FILM/VIDEO: Other Uses No. 5
Monday, March 26, 7pm
$6
The fifth screening in the Other Uses film series features the work of Ulysses Jenkins, whose videos examine television’s power to shape current events and historical episodes.

DANCE: “A Meditation on Tongues”
Thursday, April 5, 7pm
$18; students & seniors $13
“A Meditation on Tongues” is artist Ni’Ja Whitson’s dance adaptation of filmmaker and activist Marlon T. Riggs’ 1989 film “Tongues Untied,” a groundbreaking portrait of black, gay identity. Staged throughout the EMPAC building, the performance begins with a solo by vogue dancer Slim Ninja, then struts down a runway to lead the audience into the Theater.

DISCUSSION: “ART!??!!!”
Wednesday, April 11, 7pm
FREE
An open conversation on the subject of art, jump-started by EMPAC Director Johannes Goebel.

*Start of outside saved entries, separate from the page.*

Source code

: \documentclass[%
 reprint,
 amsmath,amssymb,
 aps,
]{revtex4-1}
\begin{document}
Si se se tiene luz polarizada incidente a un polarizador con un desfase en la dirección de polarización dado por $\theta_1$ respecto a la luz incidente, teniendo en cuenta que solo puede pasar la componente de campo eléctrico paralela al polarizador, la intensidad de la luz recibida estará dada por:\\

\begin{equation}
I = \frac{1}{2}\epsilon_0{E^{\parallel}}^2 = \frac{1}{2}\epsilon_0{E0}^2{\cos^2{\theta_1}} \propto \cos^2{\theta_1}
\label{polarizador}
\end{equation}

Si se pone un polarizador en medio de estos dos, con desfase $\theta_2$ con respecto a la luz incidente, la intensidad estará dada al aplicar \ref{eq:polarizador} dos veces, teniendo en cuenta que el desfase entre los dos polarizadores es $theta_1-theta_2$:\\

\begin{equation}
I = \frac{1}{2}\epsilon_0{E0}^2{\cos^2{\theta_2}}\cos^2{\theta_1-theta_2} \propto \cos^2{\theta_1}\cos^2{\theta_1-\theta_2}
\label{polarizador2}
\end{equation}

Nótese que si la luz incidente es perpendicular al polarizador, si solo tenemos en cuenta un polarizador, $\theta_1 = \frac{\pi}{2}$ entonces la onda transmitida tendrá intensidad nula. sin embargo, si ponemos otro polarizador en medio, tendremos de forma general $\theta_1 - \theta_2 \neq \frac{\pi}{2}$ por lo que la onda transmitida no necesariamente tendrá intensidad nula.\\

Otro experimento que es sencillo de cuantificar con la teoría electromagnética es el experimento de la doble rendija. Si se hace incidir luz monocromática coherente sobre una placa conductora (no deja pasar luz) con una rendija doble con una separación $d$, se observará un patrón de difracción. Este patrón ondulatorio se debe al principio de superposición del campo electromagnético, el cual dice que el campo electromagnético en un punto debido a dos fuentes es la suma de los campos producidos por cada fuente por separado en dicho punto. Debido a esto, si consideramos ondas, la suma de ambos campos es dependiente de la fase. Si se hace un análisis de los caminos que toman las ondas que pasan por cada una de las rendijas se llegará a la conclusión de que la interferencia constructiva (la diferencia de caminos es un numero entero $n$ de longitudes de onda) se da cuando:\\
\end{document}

Why is there art? Why should anyone care? Isn’t everything art and everyone an artist? What is the place of art in this society and at RPI? What is EMPAC’s place in all this?

FILM: Other Uses No. 6
Thursday, April 26, 7pm
$6
In the final screening in the year-long film series, three films chronicle the afterlives of sites that time has suspended, abandoned or reclaimed. Beatriz Santiago Muñoz captures the convergence of plants, animals, and the local Puerto Rican population in “Ojos para mis Enemigos (Eyes for My Enemies)” as they covertly share a decommissioned US military base in Ceiba. Jorge Jácome’s “Flores” transforms the autonomous Portuguese Azores Islands into a landscape rendered uninhabitable by the proliferation of hydrangeas, and a man is stranded at a disused Olympic airport in Naeem Mohaiemen’s first fiction feature, “Tripoli Cancelled.”

MUSIC: “darker”
Friday, April 27, 7:30pm
$18; students & seniors $13
Pulitzer Prize-winning composer and Bang on A Can co-founder David Lang brings his pensive evening-length piece to life at EMPAC, as performed by Ensemble Signal. Scored for 12 strings, “darker” is a slow exploration of sound. At times, it gives the ensemble the feel of a giant pipe organ or, with the aid of visual artist Suzanne Bocanegra’s live projections, the feel of splattering rain on an immoveable wall.